Here's what makes this scenario interesting in My Hero Academia. Koichi doesn't have the hang-ups that stopped everyone else. He's not a Pro Hero worried about jurisdiction or protocol. He's just a college student who can't ignore someone in need. The old lady who walked past Tenko later said she thought a hero would come. But heroes never showed up. Koichi wouldn't have that same mentality because he never saw himself as important enough to wait for someone else.
Plus, Koichi has experience with people society rejects. In My Hero Academia: Vigilantes, he befriends villains and helps them despite their past actions.
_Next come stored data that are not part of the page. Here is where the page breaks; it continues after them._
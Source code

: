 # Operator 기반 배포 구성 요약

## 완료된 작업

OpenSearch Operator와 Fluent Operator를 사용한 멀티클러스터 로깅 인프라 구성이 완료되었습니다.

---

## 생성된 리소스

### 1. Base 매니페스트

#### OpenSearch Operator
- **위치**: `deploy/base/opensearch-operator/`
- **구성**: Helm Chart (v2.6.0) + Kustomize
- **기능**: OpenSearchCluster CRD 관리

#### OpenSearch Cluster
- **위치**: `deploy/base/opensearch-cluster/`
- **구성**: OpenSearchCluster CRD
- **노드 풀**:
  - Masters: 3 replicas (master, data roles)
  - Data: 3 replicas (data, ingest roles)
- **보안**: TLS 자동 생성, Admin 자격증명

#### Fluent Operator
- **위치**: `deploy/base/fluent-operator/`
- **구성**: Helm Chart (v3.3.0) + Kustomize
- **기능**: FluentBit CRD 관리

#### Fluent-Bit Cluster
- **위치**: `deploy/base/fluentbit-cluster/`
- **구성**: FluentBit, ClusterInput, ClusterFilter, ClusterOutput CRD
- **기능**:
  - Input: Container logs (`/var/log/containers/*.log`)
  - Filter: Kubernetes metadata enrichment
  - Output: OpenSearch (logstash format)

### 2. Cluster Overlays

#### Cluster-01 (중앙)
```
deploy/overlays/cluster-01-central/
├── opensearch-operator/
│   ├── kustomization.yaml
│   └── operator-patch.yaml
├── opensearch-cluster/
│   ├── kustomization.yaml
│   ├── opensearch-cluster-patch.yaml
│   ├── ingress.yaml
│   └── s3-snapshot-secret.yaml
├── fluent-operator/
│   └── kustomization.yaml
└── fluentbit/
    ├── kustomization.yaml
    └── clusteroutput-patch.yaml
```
He protected Soga even after Soga had bullied him. He showed kindness to former criminals. He doesn't see people as lost causes.
Tenko needed someone to see him as a scared child, not a monster. Koichi would have done exactly that.
The Brutal Reality Check

Now, here's where things get complicated in My Hero Academia. Even if Koichi had helped Tenko, All For One was watching. The villain orchestrated everything about Tenko's life from birth. He gave Tenko the Decay quirk specifically to create a villain. He wanted Tenko alone and broken.
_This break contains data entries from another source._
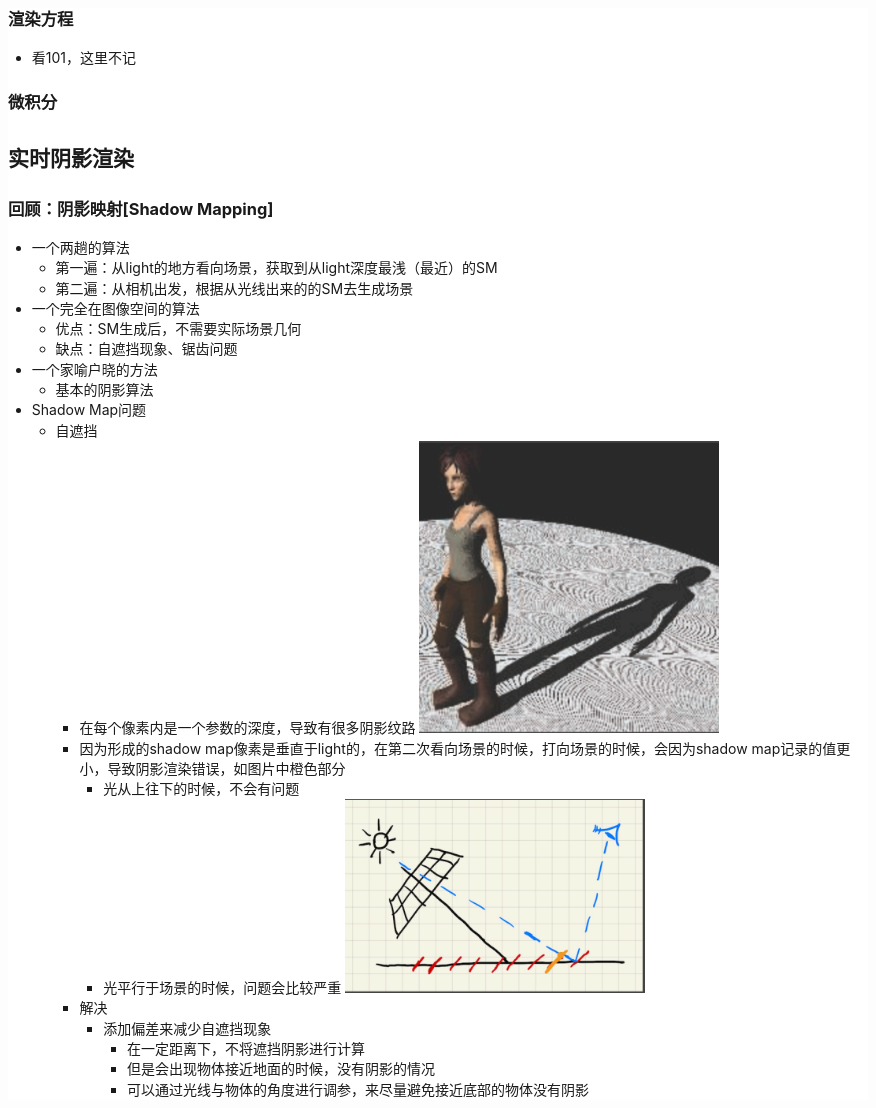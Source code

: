 ### 渲染方程
- 看101，这里不记
### 微积分


## 实时阴影渲染
### 回顾：阴影映射[Shadow Mapping]
- 一个两趟的算法
    - 第一遍：从light的地方看向场景，获取到从light深度最浅（最近）的SM
    - 第二遍：从相机出发，根据从光线出来的的SM去生成场景
- 一个完全在图像空间的算法
    - 优点：SM生成后，不需要实际场景几何
    - 缺点：自遮挡现象、锯齿问题
- 一个家喻户晓的方法
    - 基本的阴影算法
- Shadow Map问题
    - 自遮挡
        - 在每个像素内是一个参数的深度，导致有很多阴影纹路
            <img src="./images/sm_self_occlusion.png" alt="自遮挡现象" width="300px"></img>
        - 因为形成的shadow map像素是垂直于light的，在第二次看向场景的时候，打向场景的时候，会因为shadow map记录的值更小，导致阴影渲染错误，如图片中橙色部分
            - 光从上往下的时候，不会有问题
            - 光平行于场景的时候，问题会比较严重
        <img src="./images/self_occlusion_picture.png" alt="自遮挡现象" width="300px"></img>
        - 解决
            - 添加偏差来减少自遮挡现象
                - 在一定距离下，不将遮挡阴影进行计算
                - 但是会出现物体接近地面的时候，没有阴影的情况
                - 可以通过光线与物体的角度进行调参，来尽量避免接近底部的物体没有阴影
So realistically? All For One would have intervened. Maybe Koichi gets Tenko to safety, calls the authorities, and stays with him until help arrives. But then what? All For One has connections everywhere. He broke into U.A.'s systems. He had spies in multiple organizations. In the world of My Hero Academia, this ancient villain had centuries to build his network.
All For One might have killed Koichi to tie up loose ends. Or he could have let Koichi leave and then manipulated the situation anyway. Taken Tenko from whatever facility he ended up in. Erased records. Made the boy disappear into his care regardless.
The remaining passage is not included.